Cross-referencing to IRC §152, subsection (a) declares a dependent to be:
1. a qualifying child; or
2. a qualifying relative.
A spouse is not a qualifying child so in order to meet the requirements of §152 (and thus §1501 and 1513 ACA) a spouse would have to be a qualifying relative.
§152(b)(2) calls out married children as being ineligible to be considered dependents, but does not mention spouses.
§152(d)(2) defines the relationships available to be considered a qualifying relative.

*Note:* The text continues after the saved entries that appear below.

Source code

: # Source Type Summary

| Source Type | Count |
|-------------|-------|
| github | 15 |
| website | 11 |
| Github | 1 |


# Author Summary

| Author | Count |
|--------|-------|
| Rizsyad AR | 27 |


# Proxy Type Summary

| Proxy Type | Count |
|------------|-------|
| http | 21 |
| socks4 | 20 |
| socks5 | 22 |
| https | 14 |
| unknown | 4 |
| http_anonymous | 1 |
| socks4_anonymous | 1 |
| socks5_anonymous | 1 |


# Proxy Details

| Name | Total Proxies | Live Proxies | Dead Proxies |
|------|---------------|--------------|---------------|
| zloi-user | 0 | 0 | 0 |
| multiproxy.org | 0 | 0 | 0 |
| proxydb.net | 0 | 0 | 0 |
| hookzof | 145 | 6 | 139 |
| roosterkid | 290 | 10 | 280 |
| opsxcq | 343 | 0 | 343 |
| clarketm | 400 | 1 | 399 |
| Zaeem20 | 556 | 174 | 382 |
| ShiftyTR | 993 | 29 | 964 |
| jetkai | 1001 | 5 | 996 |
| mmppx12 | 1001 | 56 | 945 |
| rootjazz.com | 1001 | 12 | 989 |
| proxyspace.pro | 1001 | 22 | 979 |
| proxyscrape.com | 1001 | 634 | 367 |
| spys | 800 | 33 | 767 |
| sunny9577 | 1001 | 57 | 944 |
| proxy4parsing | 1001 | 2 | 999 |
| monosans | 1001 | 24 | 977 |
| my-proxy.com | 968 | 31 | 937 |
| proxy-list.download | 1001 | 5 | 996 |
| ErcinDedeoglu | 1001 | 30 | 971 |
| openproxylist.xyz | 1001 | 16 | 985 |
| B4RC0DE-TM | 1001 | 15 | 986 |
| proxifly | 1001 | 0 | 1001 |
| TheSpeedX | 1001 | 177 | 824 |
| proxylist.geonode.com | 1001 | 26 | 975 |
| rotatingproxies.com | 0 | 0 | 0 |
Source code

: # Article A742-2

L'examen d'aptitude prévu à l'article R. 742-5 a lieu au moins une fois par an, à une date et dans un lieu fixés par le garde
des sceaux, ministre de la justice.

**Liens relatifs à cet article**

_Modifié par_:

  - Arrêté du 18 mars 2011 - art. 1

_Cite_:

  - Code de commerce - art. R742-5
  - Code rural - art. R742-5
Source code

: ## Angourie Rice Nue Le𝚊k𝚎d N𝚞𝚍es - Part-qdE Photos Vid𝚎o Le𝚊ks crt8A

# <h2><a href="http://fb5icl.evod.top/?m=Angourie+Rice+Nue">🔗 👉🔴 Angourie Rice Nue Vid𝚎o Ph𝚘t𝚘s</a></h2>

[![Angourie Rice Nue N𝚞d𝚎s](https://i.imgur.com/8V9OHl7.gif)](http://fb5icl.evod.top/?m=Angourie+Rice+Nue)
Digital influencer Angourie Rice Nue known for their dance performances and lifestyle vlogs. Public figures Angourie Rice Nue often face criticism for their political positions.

They are:
(A) A child or a descendant of a child.
(B) A brother, sister, stepbrother, or stepsister.
(C) The father or mother, or an ancestor of either.
(D) A stepfather or stepmother.
(E) A son or daughter of a brother or sister of the taxpayer.
(F) A brother or sister of the father or mother of the taxpayer.
(G) A son-in-law, daughter-in-law, father-in-law, mother-in-law, brother-in-law, or sister-in-law.
(H) An individual (other than an individual who at any time during the taxable year was the spouse, determined without regard to section 7703, of the taxpayer) who, for the taxable year of the taxpayer, has the same principal place of abode as the taxpayer and is a member of the taxpayer’s household.
Spouse is not on the eligibility list, and in fact is clearly called out in §152(d)(2)(H) as being ineligible as a qualifying relative.
Given this, it seems to me that spouses are not considered dependents under IRC §152 and thus are not dependents under ACA §§1501, 1513. Since spouses are not dependents, employers are under no obligation to provide Minimum Essential Coverage pursuant to ACA §1513.
ACA §1401 amends IRC by adding §36B covering the tax credits. §36B(a) says that only 'applicable taxpayers' can receive a credit. §36B(c)(1)(A) says that an applicable taxpayer must have a household income greater than or equal to 100% of the federal poverty level and not in excess of 400% of the FPL. §36B(c)(1)(C) states that a married couple
must file a joint tax return for either individual to be considered an applicable taxpayer.
§36B(d) basically says your family size is determined by the number of personal exemption deductions you claim under IRC §151, your household income for §36B(c)(1)(A) is equal to your modified adjusted gross income, and your MAGI must include all individuals claimed under §151 and who had to file a tax return.
Taken together, only applicable taxpayers can receive credits, spouses must file jointly to be an applicable taxpayer, and the unemployed spouse must claim the employed spouse in calculating MAGI under §36B(c)(1)(A).
So, with one working spouse and one non-working spouse, the employer is under no legal obligation from the ACA to offer coverage to the non-working spouse and if the working spouse's income is large enough to exceed 400% FPL for the family size then the non-working spouse becomes ineligible for a credit.
In practical terms, this makes sense because if the working spouse has enough income to exceed 400% FPL and the employer wasn't required or didn't offer insurance, the employee wouldn't receive a tax credit anyway by way of the income. However, this still does such as the non-working spouse will not be on the family policy and will have an individual policy with a separate deductible.